The pound trended lower in the previous session versus the euro. The pound euro exchange rate dropped to a low of €1.1663 before closing the session down 0.3% at €1.1683.
The pound slipped lower versus the common on Monday as investors digested a narrowing of the Conservative lead in the polls and as manufacturing data showed that the sector remains in the doldrums.
The monthly snapshot if the UK manufacturing sector showed that the headline PMI slipped to 48.9 in November down from 49.6 in October. The level 50 separates expansion from contraction. The UK manufacturing sector has been in contraction for seven straight months. Employment in the sector declined for an eighth straight month and the pace of job losses increased to the quickest rate since September 2012 as manufacturers sought to reduce their costs.
The weak data shows that that UK manufacturing sector was caught up in further Brexit uncertainty amid another extension to Article 50, combined with growing paralysis ahead of the upcoming general election. The pound dipped lower following the release.
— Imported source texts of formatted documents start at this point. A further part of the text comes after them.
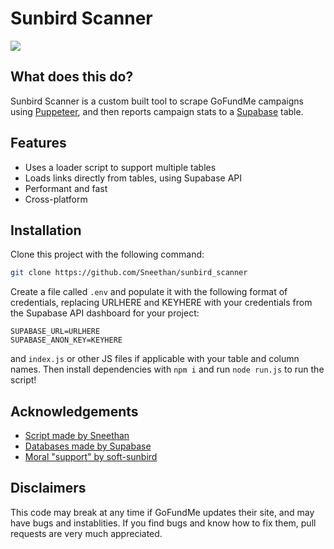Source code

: 
# Sunbird Scanner




![](https://cdn.thebeesnees.lol/scanner-banner.png)

## What does this do?

Sunbird Scanner is a custom built tool to scrape GoFundMe campaigns using [Puppeteer](https://pptr.dev/), and then reports campaign stats to a [Supabase](https://supabase.com/) table.

## Features

- Uses a loader script to support multiple tables
- Loads links directly from tables, using Supabase API
- Performant and fast
- Cross-platform


## Installation

Clone this project with the following command:

```bash
git clone https://github.com/Sneethan/sunbird_scanner
```
Create a file called ``.env`` and populate it with the following format of credentials, replacing URLHERE and KEYHERE with your credentials from the Supabase API dashboard for your project:

```
SUPABASE_URL=URLHERE
SUPABASE_ANON_KEY=KEYHERE
```

and ``index.js`` or other JS files if applicable with your table and column names. Then install dependencies with ``npm i`` and run ``node run.js`` to run the script!
    
## Acknowledgements

 - [Script made by Sneethan](https://sneethan.xyz)
 - [Databases made by Supabase](https://supabase.com/)
 - [Moral "support" by soft-sunbird](https://soft-sunbird.tumblr.com/) 

## Disclaimers

This code may break at any time if GoFundMe updates their site, and may have bugs and instablities. If you find bugs and know how to fix them, pull requests are very much appreciated.
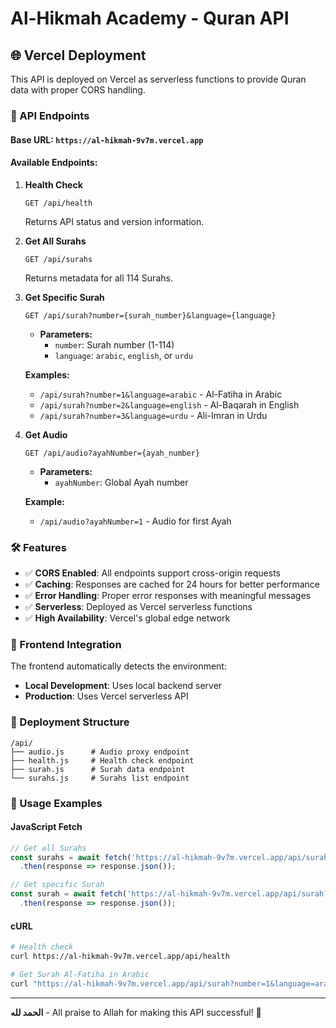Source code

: # Al-Hikmah Academy - Quran API

## 🌐 Vercel Deployment

This API is deployed on Vercel as serverless functions to provide Quran data with proper CORS handling.

### 🔗 API Endpoints

#### Base URL: `https://al-hikmah-9v7m.vercel.app`

#### Available Endpoints:

1. **Health Check**
   ```
   GET /api/health
   ```
   Returns API status and version information.

2. **Get All Surahs**
   ```
   GET /api/surahs
   ```
   Returns metadata for all 114 Surahs.

3. **Get Specific Surah**
   ```
   GET /api/surah?number={surah_number}&language={language}
   ```
   - **Parameters:**
     - `number`: Surah number (1-114)
     - `language`: `arabic`, `english`, or `urdu`
   
   **Examples:**
   - `/api/surah?number=1&language=arabic` - Al-Fatiha in Arabic
   - `/api/surah?number=2&language=english` - Al-Baqarah in English
   - `/api/surah?number=3&language=urdu` - Ali-Imran in Urdu

4. **Get Audio**
   ```
   GET /api/audio?ayahNumber={ayah_number}
   ```
   - **Parameters:**
     - `ayahNumber`: Global Ayah number
   
   **Example:**
   - `/api/audio?ayahNumber=1` - Audio for first Ayah

### 🛠️ Features

- ✅ **CORS Enabled**: All endpoints support cross-origin requests
- ✅ **Caching**: Responses are cached for 24 hours for better performance
- ✅ **Error Handling**: Proper error responses with meaningful messages
- ✅ **Serverless**: Deployed as Vercel serverless functions
- ✅ **High Availability**: Vercel's global edge network

### 📱 Frontend Integration

The frontend automatically detects the environment:
- **Local Development**: Uses local backend server
- **Production**: Uses Vercel serverless API

### 🔧 Deployment Structure

```
/api/
├── audio.js      # Audio proxy endpoint
├── health.js     # Health check endpoint
├── surah.js      # Surah data endpoint
└── surahs.js     # Surahs list endpoint
```

### 🌟 Usage Examples

#### JavaScript Fetch
```javascript
// Get all Surahs
const surahs = await fetch('https://al-hikmah-9v7m.vercel.app/api/surahs')
  .then(response => response.json());

// Get specific Surah
const surah = await fetch('https://al-hikmah-9v7m.vercel.app/api/surah?number=1&language=english')
  .then(response => response.json());
```

#### cURL
```bash
# Health check
curl https://al-hikmah-9v7m.vercel.app/api/health

# Get Surah Al-Fatiha in Arabic
curl "https://al-hikmah-9v7m.vercel.app/api/surah?number=1&language=arabic"
```

---

**الحمد لله** - All praise to Allah for making this API successful! 🕌
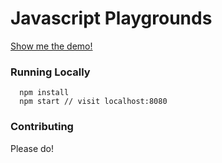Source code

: # Javascript Playgrounds

[Show me the demo!](https://kcak11.github.io/play/)

### Running Locally

```
  npm install
  npm start // visit localhost:8080
```

### Contributing

Please do!


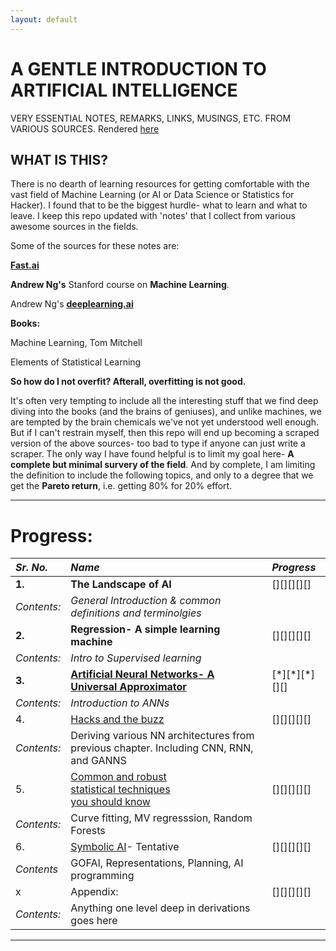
 ```yaml
---
layout: default
---
```

# A GENTLE INTRODUCTION TO ARTIFICIAL INTELLIGENCE 
VERY ESSENTIAL NOTES, REMARKS, LINKS, MUSINGS, ETC. FROM VARIOUS SOURCES.
Rendered [here](https://davehcker.github.io/airu/)

## WHAT IS THIS?
There is no dearth of learning resources for getting comfortable with the vast field of Machine Learning (or AI or Data Science or Statistics for Hacker). I found that to be the biggest hurdle- what to learn and what to leave. I keep this repo updated with 'notes' that I collect from various awesome sources in the fields.

Some of the sources for these notes are:

**[Fast.ai](fast.ai)**

**Andrew Ng's** Stanford course on **Machine Learning**.


Andrew Ng's **[deeplearning.ai](deeplearning.ai)**

**Books:**

Machine Learning, Tom Mitchell

Elements of Statistical Learning

**So how do I not overfit? Afterall, overfitting is not good.**

It's often very tempting to include all the interesting stuff that we find deep diving into the books (and the brains of geniuses), and unlike machines, we are tempted by the brain chemicals we've not yet understood well enough. But if I can't restrain myself, then this repo will end up becoming a scraped version of the above sources- too bad to type if anyone can just write a scraper.
The only way I have found helpful is to limit my goal here- **A complete but minimal survery of the field**. And by complete, I am limiting the definition to include the following topics, and only to a degree that we get the **Pareto return**, i.e. getting 80% for 20% effort.

---


# Progress:


| ***Sr. No.*** | ***Name*** | ***Progress*** | 
|:--------|:-----|:---------|
| **1.** | **The Landscape of AI** | [][][][][] | 
| _Contents:_ |_General Introduction & common definitions and terminolgies_ | |
|**2.**| **Regression- A simple learning machine**| [][][][][]| |
| _Contents:_ | _Intro to Supervised learning_ | |
|**3.**| **[Artificial Neural Networks- A Universal Approximator](./docs/ANNs.html)**| [\*][\*][\*][][]| |
| _Contents:_ | _Introduction to ANNs_ | |
|4.|[Hacks and the buzz]()|[][][][][]| 
| _Contents:_ | Deriving various NN architectures from previous chapter. Including CNN, RNN, and GANNS| |
|5.|[Common and robust <br>statistical techniques <br>you should know]()|[][][][][]| 
| _Contents:_ | Curve fitting, MV regresssion, Random Forests| |
|6.| [Symbolic AI]()- Tentative|[][][][][]| |
| _Contents_ | GOFAI, Representations, Planning, AI programming||
|x| Appendix: | [][][][][]| 
|_Contents:_ | Anything one level deep in derivations goes here| |


---

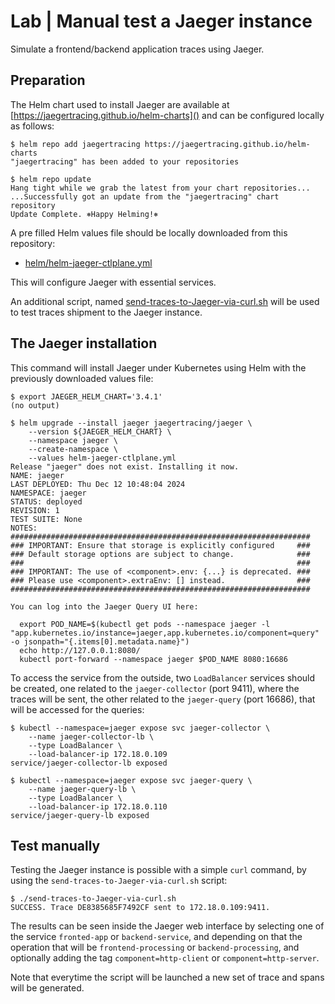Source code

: # Lab | Manual test a Jaeger instance

Simulate a frontend/backend application traces using Jaeger.

## Preparation

The Helm chart used to install Jaeger are available at [https://jaegertracing.github.io/helm-charts]()
and can be configured locally as follows:

```console
$ helm repo add jaegertracing https://jaegertracing.github.io/helm-charts
"jaegertracing" has been added to your repositories

$ helm repo update
Hang tight while we grab the latest from your chart repositories...
...Successfully got an update from the "jaegertracing" chart repository
Update Complete. ⎈Happy Helming!⎈

```

A pre filled Helm values file should be locally downloaded from this repository:

- [helm/helm-jaeger-ctlplane.yml]()

This will configure Jaeger with essential services.

An additional script, named [send-traces-to-Jaeger-via-curl.sh]() will be used
to test traces shipment to the Jaeger instance.

## The Jaeger installation

This command will install Jaeger under Kubernetes using Helm with the previously
downloaded values file:

```console
$ export JAEGER_HELM_CHART='3.4.1'
(no output)

$ helm upgrade --install jaeger jaegertracing/jaeger \
    --version ${JAEGER_HELM_CHART} \
    --namespace jaeger \
    --create-namespace \
    --values helm-jaeger-ctlplane.yml
Release "jaeger" does not exist. Installing it now.
NAME: jaeger
LAST DEPLOYED: Thu Dec 12 10:48:04 2024
NAMESPACE: jaeger
STATUS: deployed
REVISION: 1
TEST SUITE: None
NOTES:
###################################################################
### IMPORTANT: Ensure that storage is explicitly configured     ###
### Default storage options are subject to change.              ###
###                                                             ###
### IMPORTANT: The use of <component>.env: {...} is deprecated. ###
### Please use <component>.extraEnv: [] instead.                ###
###################################################################

You can log into the Jaeger Query UI here:

  export POD_NAME=$(kubectl get pods --namespace jaeger -l "app.kubernetes.io/instance=jaeger,app.kubernetes.io/component=query" -o jsonpath="{.items[0].metadata.name}")
  echo http://127.0.0.1:8080/
  kubectl port-forward --namespace jaeger $POD_NAME 8080:16686
```

To access the service from the outside, two `LoadBalancer` services should be
created, one related to the `jaeger-collector` (port 9411), where the traces
will be sent, the other related to the `jaeger-query` (port 16686), that will
be accessed for the queries:

```console
$ kubectl --namespace=jaeger expose svc jaeger-collector \
    --name jaeger-collector-lb \
    --type LoadBalancer \
    --load-balancer-ip 172.18.0.109
service/jaeger-collector-lb exposed

$ kubectl --namespace=jaeger expose svc jaeger-query \
    --name jaeger-query-lb \
    --type LoadBalancer \
    --load-balancer-ip 172.18.0.110
service/jaeger-query-lb exposed
```

## Test manually

Testing the Jaeger instance is possible with a simple `curl` command, by using
the `send-traces-to-Jaeger-via-curl.sh` script:

```console
$ ./send-traces-to-Jaeger-via-curl.sh
SUCCESS. Trace DE8385685F7492CF sent to 172.18.0.109:9411.
```

The results can be seen inside the Jaeger web interface by selecting one of the
service `fronted-app` or `backend-service`, and depending on that the operation
that will be `frontend-processing` or `backend-processing`, and optionally
adding the tag `component=http-client` or `component=http-server`.

Note that everytime the script will be launched a new set of trace and spans
will be generated.
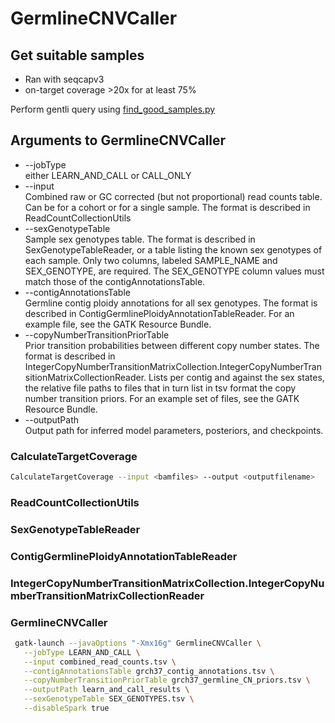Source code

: # GermlineCNVCaller
## Get suitable samples

- Ran with seqcapv3
- on-target coverage >20x for at least 75%

Perform gentli query using [find_good_samples.py](https://github.com/wdecoster/GermlineCNVCaller/blob/master/find_good_samples.py)

## Arguments to GermlineCNVCaller
* --jobType  
either LEARN_AND_CALL or CALL_ONLY
* --input  
Combined raw or GC corrected (but not proportional) read counts table. Can be for a cohort or for a single sample. The format is described in ReadCountCollectionUtils  
* --sexGenotypeTable  
Sample sex genotypes table. The format is described in SexGenotypeTableReader, or a table listing the known sex genotypes of each sample. Only two columns, labeled SAMPLE_NAME and SEX_GENOTYPE, are required. The SEX_GENOTYPE column values must match those of the contigAnnotationsTable.
* --contigAnnotationsTable  
Germline contig ploidy annotations for all sex genotypes. The format is described in ContigGermlinePloidyAnnotationTableReader. For an example file, see the GATK Resource Bundle.
* --copyNumberTransitionPriorTable  
Prior transition probabilities between different copy number states. The format is described in  IntegerCopyNumberTransitionMatrixCollection.IntegerCopyNumberTransitionMatrixCollectionReader. Lists per contig and against the sex states, the relative file paths to files that in turn list in tsv format the copy number transition priors. For an example set of files, see the GATK Resource Bundle.
* --outputPath  
Output path for inferred model parameters, posteriors, and checkpoints.


### CalculateTargetCoverage
```bash
CalculateTargetCoverage --input <bamfiles> --output <outputfilename>
```

### ReadCountCollectionUtils

### SexGenotypeTableReader

### ContigGermlinePloidyAnnotationTableReader

### IntegerCopyNumberTransitionMatrixCollection.IntegerCopyNumberTransitionMatrixCollectionReader

### GermlineCNVCaller

```bash
 gatk-launch --javaOptions "-Xmx16g" GermlineCNVCaller \
   --jobType LEARN_AND_CALL \
   --input combined_read_counts.tsv \
   --contigAnnotationsTable grch37_contig_annotations.tsv \
   --copyNumberTransitionPriorTable grch37_germline_CN_priors.tsv \
   --outputPath learn_and_call_results \
   --sexGenotypeTable SEX_GENOTYPES.tsv \
   --disableSpark true
```
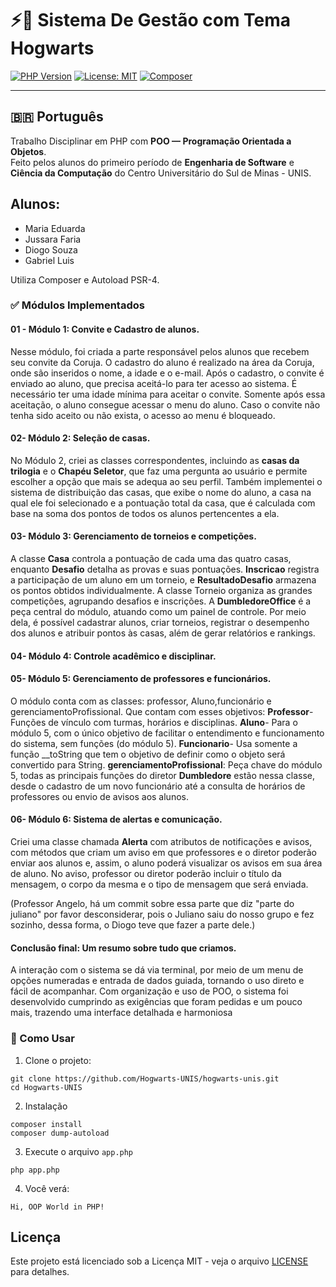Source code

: # ⚡🦉 Sistema De Gestão com Tema Hogwarts

[![PHP Version](https://img.shields.io/badge/php-8.1%2B-blue)](https://www.php.net/)
[![License: MIT](https://img.shields.io/badge/license-MIT-green.svg)](LICENSE)
[![Composer](https://img.shields.io/badge/Autoload-PSR--4-orange)](https://getcomposer.org/doc/04-schema.md#autoload)

---

## 🇧🇷 Português

Trabalho Disciplinar em PHP com **POO — Programação Orientada a Objetos**.  
Feito pelos alunos do primeiro período de **Engenharia de Software** e **Ciência da Computação** do Centro Universitário do Sul de Minas - UNIS.


## Alunos: 
- Maria Eduarda
- Jussara Faria
- Diogo Souza
- Gabriel Luis


Utiliza Composer e Autoload PSR-4. 

### ✅ Módulos Implementados

#### 01 - Módulo 1: Convite e Cadastro de alunos.
Nesse módulo, foi criada a parte responsável pelos alunos que recebem seu convite da Coruja. O cadastro do aluno é realizado na área da Coruja, onde são inseridos o nome, a idade e o e-mail. Após o cadastro, o convite é enviado ao aluno, que precisa aceitá-lo para ter acesso ao sistema. É necessário ter uma idade mínima para aceitar o convite. Somente após essa aceitação, o aluno consegue acessar o menu do aluno. Caso o convite não tenha sido aceito ou não exista, o acesso ao menu é bloqueado.


#### 02- Módulo 2: Seleção de casas.
No Módulo 2, criei as classes correspondentes, incluindo as **casas da trilogia** e o **Chapéu Seletor**, que faz uma pergunta ao usuário e permite escolher a opção que mais se adequa ao seu perfil.
Também implementei o sistema de distribuição das casas, que exibe o nome do aluno, a casa na qual ele foi selecionado e a pontuação total da casa, que é calculada com base na soma dos pontos de todos os alunos pertencentes a ela.

#### 03- Módulo 3: Gerenciamento de torneios e competições.
A classe **Casa** controla a pontuação de cada uma das quatro casas, enquanto **Desafio** detalha as provas e suas pontuações. **Inscricao** registra a participação de um aluno em um torneio, e **ResultadoDesafio** armazena os pontos obtidos individualmente. A classe Torneio organiza as grandes competições, agrupando desafios e inscrições. A **DumbledoreOffice** é a peça central do módulo, atuando como um painel de controle. Por meio dela, é possível cadastrar alunos, criar torneios, registrar o desempenho dos alunos e atribuir pontos às casas, além de gerar relatórios e rankings. 

#### 04- Módulo 4: Controle acadêmico e disciplinar. 


#### 05- Módulo 5: Gerenciamento de professores e funcionários.
O módulo conta com as classes: professor, Aluno,funcionário e gerenciamentoProfissional. Que contam com esses  objetivos:
**Professor**-Funções de vínculo com turmas, horários e disciplinas.
**Aluno**- Para o módulo 5, com o único objetivo de facilitar o entendimento e funcionamento do sistema, sem funções (do módulo 5).
**Funcionario**- Usa somente a função __toString que tem o objetivo de definir como o objeto será convertido para String.
**gerenciamentoProfissional**: Peça chave do módulo 5, todas as principais funções do diretor **Dumbledore** estão nessa classe, desde o cadastro de um novo funcionário até a consulta de horários de professores ou envio de avisos aos alunos.

#### 06- Módulo 6: Sistema de alertas e comunicação.
Criei uma classe chamada **Alerta** com atributos de notificações e avisos, com métodos que criam um aviso em que professores e o diretor poderão enviar aos alunos e, assim, o aluno poderá visualizar os avisos em sua área de aluno. No aviso, professor ou diretor poderão incluir o título da mensagem, o corpo da mesma e o tipo de mensagem que será enviada. 

(Professor Angelo, há um commit sobre essa parte que diz "parte do juliano" por favor desconsiderar, pois o Juliano saiu do nosso grupo e fez sozinho, dessa forma, o Diogo teve que fazer a parte dele.)


#### Conclusão final: Um resumo sobre tudo que criamos.
A interação com o sistema se dá via terminal, por meio de um menu de opções numeradas e entrada de dados guiada, tornando o uso direto e fácil de acompanhar. Com organização e uso de POO, o sistema foi desenvolvido cumprindo as exigências que foram pedidas e um pouco mais, trazendo uma interface detalhada e harmoniosa

### 🚀 Como Usar

1. Clone o projeto:

```
git clone https://github.com/Hogwarts-UNIS/hogwarts-unis.git
cd Hogwarts-UNIS
```
2. Instalação
```
composer install
composer dump-autoload
```

3. Execute o arquivo `app.php`
```
php app.php
```
4. Você verá:
```
Hi, OOP World in PHP!
```

## Licença

Este projeto está licenciado sob a Licença MIT - veja o arquivo [LICENSE](LICENSE) para detalhes.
Today investors will continue to watch the polls. Any signs of the Conservatives giving up its strong lead could weight on the pound. Investors will also turn their attention towards UK construction figures. Investors will be keen to see whether the sector remains deeply I contraction. A weak rearing could see the pound under pressure.
EZ Producer Price Index & Trade Developments
The euro charged higher in the previous session on a combination of better than forecast manufacturing figures. The euro also received support from the decline in the dollar, to which it trades inversely.
Data showed that the eurozone manufacturing sector contracted for a 10th straight month in November, recording 46.9. This was above October 45.9 and higher than estimates of 46.6, although it was still below the 50 mark which separates contraction from expansion. Delving deeper into the figures there were some encouraging signs. Forward looking indicators suggest that the eurozone’s battered factories could be turning a corner.
Today there is mid-tier data in the form of producer price index, which measures inflation at wholesale level, could attract some attention. Analysts are expecting ppi to have declined -1.9 year on year, down from 1.2%. This could drag on the euro. Trade will also be in focus as President Trump threatens tariffs on European imports in retaliation of illegal Airbus subsidiary.
|What do these figures mean?|
|When measuring the value of a pair of currencies, one set equals 1 unit and the other shows the current equivalent. As the market moves, the amount will vary from minute to minute.
For example, it could be written:
1 GBP = 1.13990 EUR
Here, £1 is equivalent to approximately €1.14. This specifically measures the pound’s worth against the euro. If the euro amount increases in this pairing, it’s positive for the pound.
Or, if you were looking at it the other way around:
1 EUR = 0.87271 GBP
In this example, €1 is equivalent to approximately £0.87. This measures the euro’s worth versus the British pound. If the sterling number gets larger, it’s good news for the euro.